What is expected
Retype the data below exactly, skipping pictures.

[Rendered images with source text]
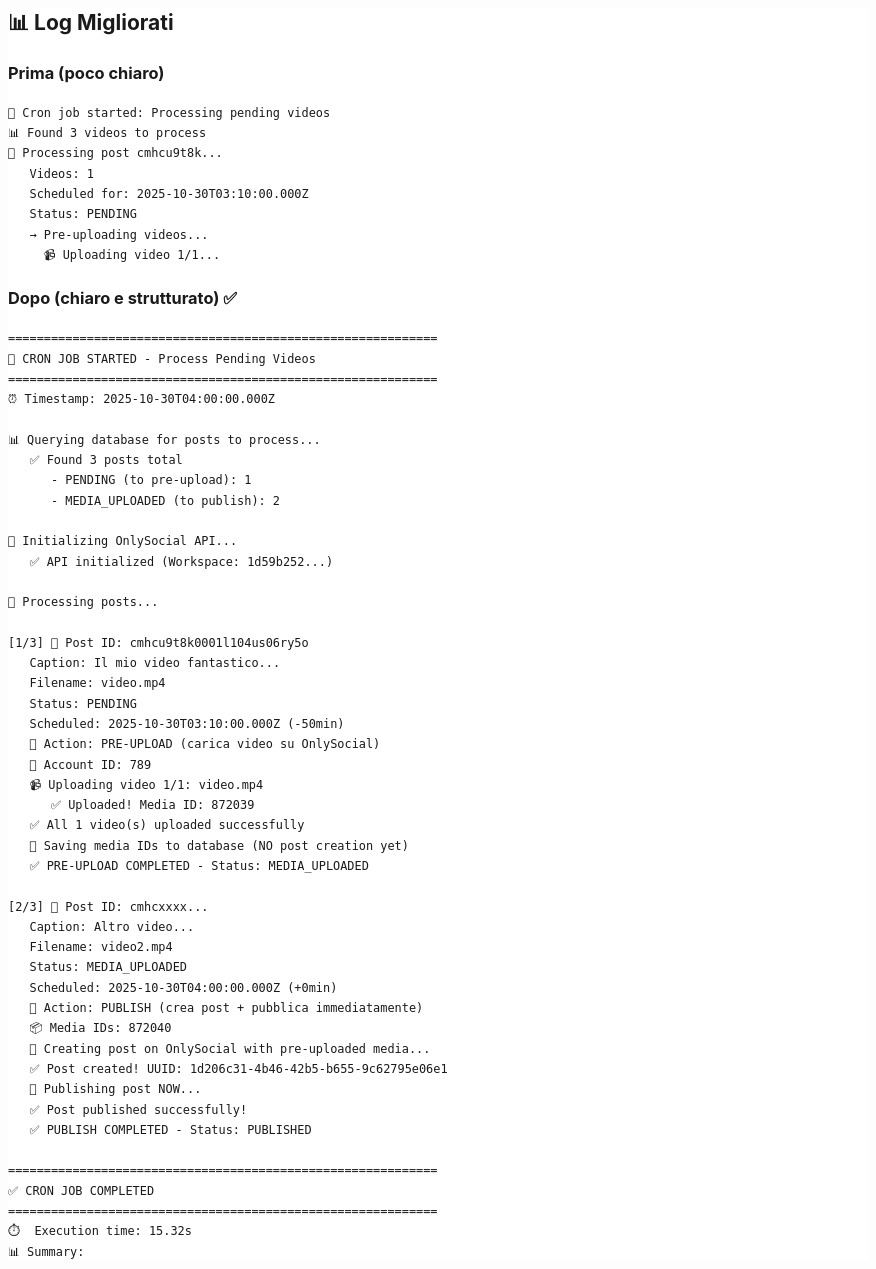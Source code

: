 
## 📊 Log Migliorati

### Prima (poco chiaro)
```
🔄 Cron job started: Processing pending videos
📊 Found 3 videos to process
🚀 Processing post cmhcu9t8k...
   Videos: 1
   Scheduled for: 2025-10-30T03:10:00.000Z
   Status: PENDING
   → Pre-uploading videos...
     📹 Uploading video 1/1...
```

### Dopo (chiaro e strutturato) ✅
```
============================================================
🔄 CRON JOB STARTED - Process Pending Videos
============================================================
⏰ Timestamp: 2025-10-30T04:00:00.000Z

📊 Querying database for posts to process...
   ✅ Found 3 posts total
      - PENDING (to pre-upload): 1
      - MEDIA_UPLOADED (to publish): 2

🔧 Initializing OnlySocial API...
   ✅ API initialized (Workspace: 1d59b252...)

🔄 Processing posts...

[1/3] 📌 Post ID: cmhcu9t8k0001l104us06ry5o
   Caption: Il mio video fantastico...
   Filename: video.mp4
   Status: PENDING
   Scheduled: 2025-10-30T03:10:00.000Z (-50min)
   🔄 Action: PRE-UPLOAD (carica video su OnlySocial)
   👤 Account ID: 789
   📹 Uploading video 1/1: video.mp4
      ✅ Uploaded! Media ID: 872039
   ✅ All 1 video(s) uploaded successfully
   💾 Saving media IDs to database (NO post creation yet)
   ✅ PRE-UPLOAD COMPLETED - Status: MEDIA_UPLOADED

[2/3] 📌 Post ID: cmhcxxxx...
   Caption: Altro video...
   Filename: video2.mp4
   Status: MEDIA_UPLOADED
   Scheduled: 2025-10-30T04:00:00.000Z (+0min)
   🔄 Action: PUBLISH (crea post + pubblica immediatamente)
   📦 Media IDs: 872040
   📝 Creating post on OnlySocial with pre-uploaded media...
   ✅ Post created! UUID: 1d206c31-4b46-42b5-b655-9c62795e06e1
   🚀 Publishing post NOW...
   ✅ Post published successfully!
   ✅ PUBLISH COMPLETED - Status: PUBLISHED

============================================================
✅ CRON JOB COMPLETED
============================================================
⏱️  Execution time: 15.32s
📊 Summary:
```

Solution to this problem
Source code

: 
## 📊 Log Migliorati

### Prima (poco chiaro)
```
🔄 Cron job started: Processing pending videos
📊 Found 3 videos to process
🚀 Processing post cmhcu9t8k...
   Videos: 1
   Scheduled for: 2025-10-30T03:10:00.000Z
   Status: PENDING
   → Pre-uploading videos...
     📹 Uploading video 1/1...
```

### Dopo (chiaro e strutturato) ✅
```
============================================================
🔄 CRON JOB STARTED - Process Pending Videos
============================================================
⏰ Timestamp: 2025-10-30T04:00:00.000Z

📊 Querying database for posts to process...
   ✅ Found 3 posts total
      - PENDING (to pre-upload): 1
      - MEDIA_UPLOADED (to publish): 2

🔧 Initializing OnlySocial API...
   ✅ API initialized (Workspace: 1d59b252...)

🔄 Processing posts...

[1/3] 📌 Post ID: cmhcu9t8k0001l104us06ry5o
   Caption: Il mio video fantastico...
   Filename: video.mp4
   Status: PENDING
   Scheduled: 2025-10-30T03:10:00.000Z (-50min)
   🔄 Action: PRE-UPLOAD (carica video su OnlySocial)
   👤 Account ID: 789
   📹 Uploading video 1/1: video.mp4
      ✅ Uploaded! Media ID: 872039
   ✅ All 1 video(s) uploaded successfully
   💾 Saving media IDs to database (NO post creation yet)
   ✅ PRE-UPLOAD COMPLETED - Status: MEDIA_UPLOADED

[2/3] 📌 Post ID: cmhcxxxx...
   Caption: Altro video...
   Filename: video2.mp4
   Status: MEDIA_UPLOADED
   Scheduled: 2025-10-30T04:00:00.000Z (+0min)
   🔄 Action: PUBLISH (crea post + pubblica immediatamente)
   📦 Media IDs: 872040
   📝 Creating post on OnlySocial with pre-uploaded media...
   ✅ Post created! UUID: 1d206c31-4b46-42b5-b655-9c62795e06e1
   🚀 Publishing post NOW...
   ✅ Post published successfully!
   ✅ PUBLISH COMPLETED - Status: PUBLISHED

============================================================
✅ CRON JOB COMPLETED
============================================================
⏱️  Execution time: 15.32s
📊 Summary:
```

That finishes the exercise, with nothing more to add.